The return type is specified by the dataType parameter and can be any Spark SQL DataType supported by the Python function implementation.

Supported Data Types¶

All Spark SQL DataTypes are potentially supported depending on the Python function implementation
Input types are determined by the children expressions
Return type must be serializable between Python and Spark SQL
Complex types (Arrays, Maps, Structs) supported through Arrow serialization

Algorithm¶

Serializes Python aggregate function for distributed execution
Requires special physical operator (not standard Aggregate operator)
Uses Pandas UDF evaluation by default (SQL_GROUPED_AGG_PANDAS_UDF)
Leverages Arrow for efficient data transfer between JVM and Python
Executes aggregation logic in Python worker processes

Partitioning Behavior¶

How this expression affects partitioning: - Preserves existing partitioning scheme - May require shuffle for grouping operations (same as regular aggregates) - Execution depends on the physical operator implementation - Does not inherently change partition distribution

Edge Cases¶

Null handling: Behavior depends on Python function implementation
Empty input: Returns result based on Python function's empty group handling
Deterministic flag: Non-deterministic UDFs may produce different results across executions
Serialization failures: Python function must be serializable across cluster nodes
Memory pressure: Large intermediate states in Python workers can cause OOM

Code Generation¶

This expression does not support Tungsten code generation.

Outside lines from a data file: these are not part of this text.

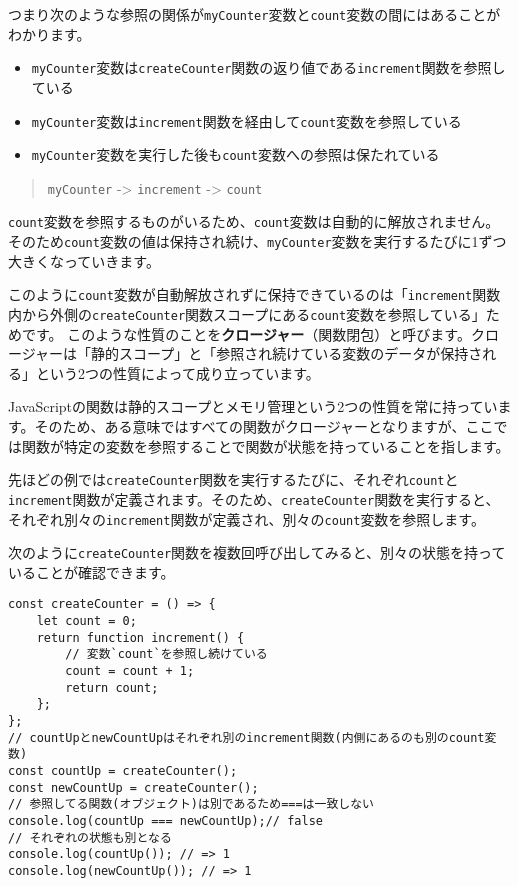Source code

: つまり次のような参照の関係が\texttt{myCounter}変数と\texttt{count}変数の間にはあることがわかります。

\begin{itemize}
\item
  \texttt{myCounter}変数は\texttt{createCounter}関数の返り値である\texttt{increment}関数を参照している
\item
  \texttt{myCounter}変数は\texttt{increment}関数を経由して\texttt{count}変数を参照している
\item
  \texttt{myCounter}変数を実行した後も\texttt{count}変数への参照は保たれている
\end{itemize}

\begin{quote}
\texttt{myCounter} -\textgreater{}
\texttt{increment} -\textgreater{}
\texttt{count}
\end{quote}

\texttt{count}変数を参照するものがいるため、\texttt{count}変数は自動的に解放されません。
そのため\texttt{count}変数の値は保持され続け、\texttt{myCounter}変数を実行するたびに1ずつ大きくなっていきます。

このように\texttt{count}変数が自動解放されずに保持できているのは「\texttt{increment}関数内から外側の\texttt{createCounter}関数スコープにある\texttt{count}変数を参照している」ためです。
このような性質のことを\textbf{クロージャー}（関数閉包）と呼びます。クロージャーは「静的スコープ」と「参照され続けている変数のデータが保持される」という2つの性質によって成り立っています。

JavaScriptの関数は静的スコープとメモリ管理という2つの性質を常に持っています。そのため、ある意味ではすべての関数がクロージャーとなりますが、ここでは関数が特定の変数を参照することで関数が状態を持っていることを指します。

先ほどの例では\texttt{createCounter}関数を実行するたびに、それぞれ\texttt{count}と\texttt{increment}関数が定義されます。そのため、\texttt{createCounter}関数を実行すると、それぞれ別々の\texttt{increment}関数が定義され、別々の\texttt{count}変数を参照します。

次のように\texttt{createCounter}関数を複数回呼び出してみると、別々の状態を持っていることが確認できます。

\begin{lstlisting}
const createCounter = () => {
    let count = 0;
    return function increment() {
        // 変数`count`を参照し続けている
        count = count + 1;
        return count;
    };
};
// countUpとnewCountUpはそれぞれ別のincrement関数(内側にあるのも別のcount変数)
const countUp = createCounter();
const newCountUp = createCounter();
// 参照してる関数(オブジェクト)は別であるため===は一致しない
console.log(countUp === newCountUp);// false
// それぞれの状態も別となる
console.log(countUp()); // => 1
console.log(newCountUp()); // => 1
\end{lstlisting}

It falls back to interpreted mode because: - Inherits from UnevaluableAggregateFunc - Requires Python interpreter execution - Uses special physical operator for evaluation - Cannot be compiled to Java bytecode due to Python dependency

Examples¶

-- SQL usage (after registering UDAF in PySpark)
SELECT 
  category,
  my_python_udaf(DISTINCT value_col) as aggregated_result
FROM my_table 
GROUP BY category

// Scala DataFrame API (function must be created via PySpark)
import org.apache.spark.sql.functions._

// Assuming python_udaf was registered from PySpark
df.groupBy("category")
  .agg(expr("my_python_udaf(value_col)").as("result"))